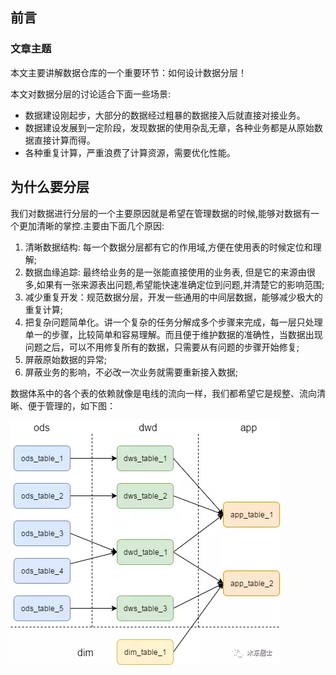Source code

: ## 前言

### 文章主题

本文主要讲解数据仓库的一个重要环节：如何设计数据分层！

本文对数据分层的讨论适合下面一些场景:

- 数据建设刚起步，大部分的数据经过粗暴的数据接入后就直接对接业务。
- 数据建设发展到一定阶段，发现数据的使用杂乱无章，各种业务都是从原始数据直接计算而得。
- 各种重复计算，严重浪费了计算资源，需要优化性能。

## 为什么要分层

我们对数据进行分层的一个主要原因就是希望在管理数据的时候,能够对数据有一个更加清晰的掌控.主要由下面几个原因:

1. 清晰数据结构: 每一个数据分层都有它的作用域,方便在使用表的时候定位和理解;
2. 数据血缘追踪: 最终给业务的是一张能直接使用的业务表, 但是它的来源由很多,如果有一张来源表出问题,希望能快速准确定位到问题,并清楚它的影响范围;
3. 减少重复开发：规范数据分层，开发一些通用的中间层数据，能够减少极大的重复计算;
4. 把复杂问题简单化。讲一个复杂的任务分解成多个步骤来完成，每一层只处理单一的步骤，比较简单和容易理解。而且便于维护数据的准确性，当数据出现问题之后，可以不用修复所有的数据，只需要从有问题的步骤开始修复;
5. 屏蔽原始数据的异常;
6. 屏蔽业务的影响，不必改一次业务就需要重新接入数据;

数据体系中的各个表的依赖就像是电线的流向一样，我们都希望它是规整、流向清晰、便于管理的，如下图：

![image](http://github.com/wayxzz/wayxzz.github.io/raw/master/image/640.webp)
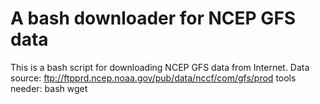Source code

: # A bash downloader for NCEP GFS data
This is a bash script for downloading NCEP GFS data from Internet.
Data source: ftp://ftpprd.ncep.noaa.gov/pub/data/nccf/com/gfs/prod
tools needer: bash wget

▶ Requirement
Lines holding the word "data" should be copied from the entries above.

▶ Solution
: # A bash downloader for NCEP GFS data
This is a bash script for downloading NCEP GFS data from Internet.
Data source: ftp://ftpprd.ncep.noaa.gov/pub/data/nccf/com/gfs/prod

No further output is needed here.